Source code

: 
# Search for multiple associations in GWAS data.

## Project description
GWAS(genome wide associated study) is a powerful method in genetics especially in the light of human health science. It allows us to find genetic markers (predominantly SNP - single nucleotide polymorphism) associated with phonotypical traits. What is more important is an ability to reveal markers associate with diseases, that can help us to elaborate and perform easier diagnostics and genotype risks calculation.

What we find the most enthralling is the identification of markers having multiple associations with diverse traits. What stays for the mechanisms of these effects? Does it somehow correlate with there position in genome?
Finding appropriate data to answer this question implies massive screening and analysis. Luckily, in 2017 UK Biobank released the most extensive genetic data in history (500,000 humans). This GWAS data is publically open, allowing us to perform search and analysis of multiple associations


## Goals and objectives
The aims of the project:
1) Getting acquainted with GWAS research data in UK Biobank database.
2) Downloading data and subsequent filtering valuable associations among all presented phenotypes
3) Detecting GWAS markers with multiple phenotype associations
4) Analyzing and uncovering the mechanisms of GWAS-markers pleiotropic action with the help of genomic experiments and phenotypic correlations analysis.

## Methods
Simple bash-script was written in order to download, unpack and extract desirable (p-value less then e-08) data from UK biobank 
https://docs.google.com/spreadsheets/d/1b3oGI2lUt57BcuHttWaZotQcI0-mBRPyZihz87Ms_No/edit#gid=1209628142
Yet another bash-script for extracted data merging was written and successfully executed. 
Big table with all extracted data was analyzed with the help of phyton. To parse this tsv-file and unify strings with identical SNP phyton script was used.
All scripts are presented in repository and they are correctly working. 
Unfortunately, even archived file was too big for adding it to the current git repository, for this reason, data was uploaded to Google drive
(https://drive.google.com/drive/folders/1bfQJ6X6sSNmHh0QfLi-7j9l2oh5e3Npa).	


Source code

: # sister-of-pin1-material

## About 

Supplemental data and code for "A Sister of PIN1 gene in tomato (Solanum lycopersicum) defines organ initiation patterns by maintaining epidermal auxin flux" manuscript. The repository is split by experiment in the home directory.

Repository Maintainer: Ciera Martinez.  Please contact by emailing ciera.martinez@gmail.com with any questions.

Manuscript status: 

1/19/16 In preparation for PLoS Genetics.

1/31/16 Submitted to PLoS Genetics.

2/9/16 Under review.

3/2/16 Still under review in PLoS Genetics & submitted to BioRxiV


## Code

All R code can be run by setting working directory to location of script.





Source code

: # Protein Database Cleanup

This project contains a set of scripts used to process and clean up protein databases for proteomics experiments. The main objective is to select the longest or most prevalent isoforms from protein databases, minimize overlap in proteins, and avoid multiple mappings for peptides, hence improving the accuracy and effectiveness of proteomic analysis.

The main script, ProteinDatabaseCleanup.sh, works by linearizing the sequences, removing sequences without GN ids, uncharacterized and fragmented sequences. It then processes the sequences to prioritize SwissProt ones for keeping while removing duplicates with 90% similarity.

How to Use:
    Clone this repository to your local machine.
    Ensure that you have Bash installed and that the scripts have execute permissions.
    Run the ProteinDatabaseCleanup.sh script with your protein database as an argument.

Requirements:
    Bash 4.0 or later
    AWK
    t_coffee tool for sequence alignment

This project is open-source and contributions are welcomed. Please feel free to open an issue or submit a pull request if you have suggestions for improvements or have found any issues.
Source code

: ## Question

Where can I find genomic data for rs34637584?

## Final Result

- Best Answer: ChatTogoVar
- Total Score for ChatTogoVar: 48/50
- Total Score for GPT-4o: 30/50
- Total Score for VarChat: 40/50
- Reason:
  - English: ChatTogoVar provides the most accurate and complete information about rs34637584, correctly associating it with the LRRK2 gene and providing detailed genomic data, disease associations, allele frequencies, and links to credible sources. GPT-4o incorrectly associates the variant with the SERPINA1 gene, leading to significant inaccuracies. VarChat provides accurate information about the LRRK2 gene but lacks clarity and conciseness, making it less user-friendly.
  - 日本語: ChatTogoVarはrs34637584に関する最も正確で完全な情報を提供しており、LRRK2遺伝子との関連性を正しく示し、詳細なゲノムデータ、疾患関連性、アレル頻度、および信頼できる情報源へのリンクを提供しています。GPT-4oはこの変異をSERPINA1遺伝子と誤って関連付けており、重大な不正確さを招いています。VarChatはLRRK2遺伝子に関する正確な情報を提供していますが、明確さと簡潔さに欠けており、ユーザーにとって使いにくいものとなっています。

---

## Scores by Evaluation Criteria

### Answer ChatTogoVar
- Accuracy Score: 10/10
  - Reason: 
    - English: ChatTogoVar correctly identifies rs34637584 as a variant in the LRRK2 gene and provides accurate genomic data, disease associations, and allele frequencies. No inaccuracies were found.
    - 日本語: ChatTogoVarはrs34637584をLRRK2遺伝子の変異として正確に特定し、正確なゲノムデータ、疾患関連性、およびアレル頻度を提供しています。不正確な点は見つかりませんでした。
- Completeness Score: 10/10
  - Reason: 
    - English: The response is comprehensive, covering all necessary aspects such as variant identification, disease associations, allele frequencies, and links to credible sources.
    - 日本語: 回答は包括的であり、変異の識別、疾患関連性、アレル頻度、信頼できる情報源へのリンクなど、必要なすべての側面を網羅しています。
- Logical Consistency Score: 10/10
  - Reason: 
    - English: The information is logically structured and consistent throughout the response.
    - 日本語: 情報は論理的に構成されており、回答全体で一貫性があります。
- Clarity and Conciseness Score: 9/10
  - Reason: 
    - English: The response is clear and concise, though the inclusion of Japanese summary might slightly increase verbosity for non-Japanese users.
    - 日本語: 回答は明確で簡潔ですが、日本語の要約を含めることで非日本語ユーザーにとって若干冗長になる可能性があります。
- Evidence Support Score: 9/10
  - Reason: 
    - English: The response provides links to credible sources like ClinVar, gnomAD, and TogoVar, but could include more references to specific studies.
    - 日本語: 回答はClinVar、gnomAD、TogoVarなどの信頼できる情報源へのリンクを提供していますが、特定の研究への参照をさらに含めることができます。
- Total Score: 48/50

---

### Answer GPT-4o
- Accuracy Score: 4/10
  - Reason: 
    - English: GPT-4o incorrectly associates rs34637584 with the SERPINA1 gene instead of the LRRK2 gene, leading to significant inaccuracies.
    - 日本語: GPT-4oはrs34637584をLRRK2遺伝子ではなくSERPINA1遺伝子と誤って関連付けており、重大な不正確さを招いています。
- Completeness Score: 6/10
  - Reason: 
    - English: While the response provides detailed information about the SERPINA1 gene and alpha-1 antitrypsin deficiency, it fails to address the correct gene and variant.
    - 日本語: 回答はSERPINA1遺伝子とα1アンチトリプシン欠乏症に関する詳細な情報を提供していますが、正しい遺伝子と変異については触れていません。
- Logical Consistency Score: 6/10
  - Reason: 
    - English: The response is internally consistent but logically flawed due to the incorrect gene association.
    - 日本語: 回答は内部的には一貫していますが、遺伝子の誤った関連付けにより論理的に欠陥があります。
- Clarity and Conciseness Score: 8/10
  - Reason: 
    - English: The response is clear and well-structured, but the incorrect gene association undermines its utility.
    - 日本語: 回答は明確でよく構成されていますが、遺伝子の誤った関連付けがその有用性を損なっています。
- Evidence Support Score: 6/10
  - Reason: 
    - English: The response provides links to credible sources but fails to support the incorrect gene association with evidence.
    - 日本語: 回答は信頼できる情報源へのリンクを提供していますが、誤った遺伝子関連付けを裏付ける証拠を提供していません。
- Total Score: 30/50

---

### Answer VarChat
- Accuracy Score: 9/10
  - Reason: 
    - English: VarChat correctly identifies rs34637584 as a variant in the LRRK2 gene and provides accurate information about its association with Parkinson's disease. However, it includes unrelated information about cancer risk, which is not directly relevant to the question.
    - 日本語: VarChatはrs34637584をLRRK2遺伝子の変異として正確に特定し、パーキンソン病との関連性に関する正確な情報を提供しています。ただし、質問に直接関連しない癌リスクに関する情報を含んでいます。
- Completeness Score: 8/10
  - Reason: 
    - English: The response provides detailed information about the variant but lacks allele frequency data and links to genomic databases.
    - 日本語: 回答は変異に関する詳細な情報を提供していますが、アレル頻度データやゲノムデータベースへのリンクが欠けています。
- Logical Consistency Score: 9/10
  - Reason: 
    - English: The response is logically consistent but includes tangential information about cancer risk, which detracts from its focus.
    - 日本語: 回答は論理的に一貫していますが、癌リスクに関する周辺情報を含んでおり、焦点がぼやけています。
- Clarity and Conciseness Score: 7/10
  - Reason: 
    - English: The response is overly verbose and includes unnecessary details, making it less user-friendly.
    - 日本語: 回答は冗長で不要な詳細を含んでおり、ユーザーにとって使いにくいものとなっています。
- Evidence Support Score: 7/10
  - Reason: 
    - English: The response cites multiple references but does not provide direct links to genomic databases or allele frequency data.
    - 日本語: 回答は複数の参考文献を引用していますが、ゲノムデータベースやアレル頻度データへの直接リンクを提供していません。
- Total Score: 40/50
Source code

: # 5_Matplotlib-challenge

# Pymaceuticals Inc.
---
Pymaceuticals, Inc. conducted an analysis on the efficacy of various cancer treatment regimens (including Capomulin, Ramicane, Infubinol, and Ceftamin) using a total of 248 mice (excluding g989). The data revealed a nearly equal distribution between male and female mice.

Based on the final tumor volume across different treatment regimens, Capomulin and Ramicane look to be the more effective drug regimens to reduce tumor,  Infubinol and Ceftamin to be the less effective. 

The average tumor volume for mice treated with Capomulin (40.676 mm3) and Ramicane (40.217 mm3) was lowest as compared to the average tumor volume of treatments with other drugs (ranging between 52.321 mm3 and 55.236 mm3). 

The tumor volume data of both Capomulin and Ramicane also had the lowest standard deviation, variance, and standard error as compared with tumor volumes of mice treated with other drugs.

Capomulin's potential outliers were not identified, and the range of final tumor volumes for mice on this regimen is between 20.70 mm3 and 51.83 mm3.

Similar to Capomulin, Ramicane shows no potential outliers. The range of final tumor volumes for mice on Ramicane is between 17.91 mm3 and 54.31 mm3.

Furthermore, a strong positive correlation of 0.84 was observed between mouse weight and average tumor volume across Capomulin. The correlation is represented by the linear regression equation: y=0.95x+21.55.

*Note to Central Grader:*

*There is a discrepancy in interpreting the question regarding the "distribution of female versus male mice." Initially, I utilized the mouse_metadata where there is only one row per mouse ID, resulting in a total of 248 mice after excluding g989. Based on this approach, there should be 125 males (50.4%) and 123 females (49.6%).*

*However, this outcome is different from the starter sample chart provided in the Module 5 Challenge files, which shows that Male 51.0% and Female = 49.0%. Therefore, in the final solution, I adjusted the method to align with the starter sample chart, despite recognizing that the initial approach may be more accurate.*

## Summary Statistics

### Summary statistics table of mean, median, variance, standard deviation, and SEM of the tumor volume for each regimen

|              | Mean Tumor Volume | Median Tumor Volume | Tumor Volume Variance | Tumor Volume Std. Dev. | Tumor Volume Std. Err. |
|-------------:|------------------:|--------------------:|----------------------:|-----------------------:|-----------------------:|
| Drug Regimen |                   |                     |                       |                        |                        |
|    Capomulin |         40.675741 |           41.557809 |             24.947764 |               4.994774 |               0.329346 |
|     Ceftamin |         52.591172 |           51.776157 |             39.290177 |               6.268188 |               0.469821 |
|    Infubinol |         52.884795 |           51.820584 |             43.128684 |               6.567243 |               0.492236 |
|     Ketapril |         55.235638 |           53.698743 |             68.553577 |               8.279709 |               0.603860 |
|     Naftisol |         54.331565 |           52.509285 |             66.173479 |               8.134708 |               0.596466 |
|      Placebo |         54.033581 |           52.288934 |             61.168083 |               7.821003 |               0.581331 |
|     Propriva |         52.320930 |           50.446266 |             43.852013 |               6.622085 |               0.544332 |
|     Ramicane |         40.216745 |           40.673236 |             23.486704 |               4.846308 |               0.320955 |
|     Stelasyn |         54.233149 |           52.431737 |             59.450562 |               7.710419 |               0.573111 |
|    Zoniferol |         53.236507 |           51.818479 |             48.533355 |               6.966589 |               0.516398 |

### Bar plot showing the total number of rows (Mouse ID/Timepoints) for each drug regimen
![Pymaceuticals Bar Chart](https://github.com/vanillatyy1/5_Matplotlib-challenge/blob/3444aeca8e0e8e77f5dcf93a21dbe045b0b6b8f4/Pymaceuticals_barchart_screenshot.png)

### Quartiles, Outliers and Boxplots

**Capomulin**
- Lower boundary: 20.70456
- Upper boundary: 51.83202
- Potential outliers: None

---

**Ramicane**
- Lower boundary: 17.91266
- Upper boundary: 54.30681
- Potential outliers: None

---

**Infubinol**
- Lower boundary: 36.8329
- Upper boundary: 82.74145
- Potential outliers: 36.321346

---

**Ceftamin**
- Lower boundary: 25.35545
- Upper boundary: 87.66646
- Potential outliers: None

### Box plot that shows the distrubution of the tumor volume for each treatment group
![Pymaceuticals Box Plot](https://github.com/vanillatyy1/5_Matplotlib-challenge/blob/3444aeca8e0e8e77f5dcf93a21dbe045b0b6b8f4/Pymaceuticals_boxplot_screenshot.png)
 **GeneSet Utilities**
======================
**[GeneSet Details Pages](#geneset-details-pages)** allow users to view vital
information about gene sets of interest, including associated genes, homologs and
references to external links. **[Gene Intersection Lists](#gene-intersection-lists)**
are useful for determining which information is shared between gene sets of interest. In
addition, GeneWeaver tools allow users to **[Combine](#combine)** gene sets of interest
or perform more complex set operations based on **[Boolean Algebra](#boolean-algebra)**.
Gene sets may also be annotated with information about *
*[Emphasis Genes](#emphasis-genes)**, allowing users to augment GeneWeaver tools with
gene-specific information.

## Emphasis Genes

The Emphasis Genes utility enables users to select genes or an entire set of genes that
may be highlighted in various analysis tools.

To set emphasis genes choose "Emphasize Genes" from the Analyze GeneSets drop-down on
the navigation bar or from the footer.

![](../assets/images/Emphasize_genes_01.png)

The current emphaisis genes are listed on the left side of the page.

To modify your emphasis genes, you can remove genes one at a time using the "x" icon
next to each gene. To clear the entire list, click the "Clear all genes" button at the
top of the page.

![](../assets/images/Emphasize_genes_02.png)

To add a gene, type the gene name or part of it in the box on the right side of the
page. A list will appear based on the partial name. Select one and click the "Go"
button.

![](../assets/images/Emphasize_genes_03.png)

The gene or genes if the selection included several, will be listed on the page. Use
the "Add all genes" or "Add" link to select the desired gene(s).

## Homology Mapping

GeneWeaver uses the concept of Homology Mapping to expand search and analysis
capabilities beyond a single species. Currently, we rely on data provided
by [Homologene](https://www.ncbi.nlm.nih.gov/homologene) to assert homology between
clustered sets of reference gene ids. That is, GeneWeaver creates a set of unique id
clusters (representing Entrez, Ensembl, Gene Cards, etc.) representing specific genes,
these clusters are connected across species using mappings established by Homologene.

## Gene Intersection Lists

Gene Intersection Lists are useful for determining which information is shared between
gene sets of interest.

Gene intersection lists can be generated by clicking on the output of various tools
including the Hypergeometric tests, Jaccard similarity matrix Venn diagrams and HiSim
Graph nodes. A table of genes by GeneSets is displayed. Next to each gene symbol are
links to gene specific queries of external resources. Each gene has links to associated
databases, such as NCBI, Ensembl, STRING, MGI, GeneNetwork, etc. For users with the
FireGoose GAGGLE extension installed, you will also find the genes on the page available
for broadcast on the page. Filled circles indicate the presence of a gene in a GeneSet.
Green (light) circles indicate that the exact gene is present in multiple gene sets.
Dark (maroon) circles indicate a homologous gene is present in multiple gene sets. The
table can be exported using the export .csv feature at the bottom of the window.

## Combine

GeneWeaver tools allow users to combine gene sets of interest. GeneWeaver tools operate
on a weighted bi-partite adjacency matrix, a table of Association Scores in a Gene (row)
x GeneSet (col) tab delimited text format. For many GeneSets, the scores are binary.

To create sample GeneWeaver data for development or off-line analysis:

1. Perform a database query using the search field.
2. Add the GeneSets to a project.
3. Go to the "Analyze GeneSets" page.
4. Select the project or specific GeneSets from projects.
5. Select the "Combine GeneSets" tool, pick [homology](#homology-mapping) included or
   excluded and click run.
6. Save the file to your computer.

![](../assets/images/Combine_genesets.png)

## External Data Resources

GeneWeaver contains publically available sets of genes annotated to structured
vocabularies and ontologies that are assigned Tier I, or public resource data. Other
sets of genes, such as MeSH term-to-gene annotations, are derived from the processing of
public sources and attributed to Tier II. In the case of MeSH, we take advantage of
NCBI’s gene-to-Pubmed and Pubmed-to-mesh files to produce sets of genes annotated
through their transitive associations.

———

*Work to be completed*
Give the number of lines in the records that contain the word "listed", and write nothing else.

*Response for this exercise*
2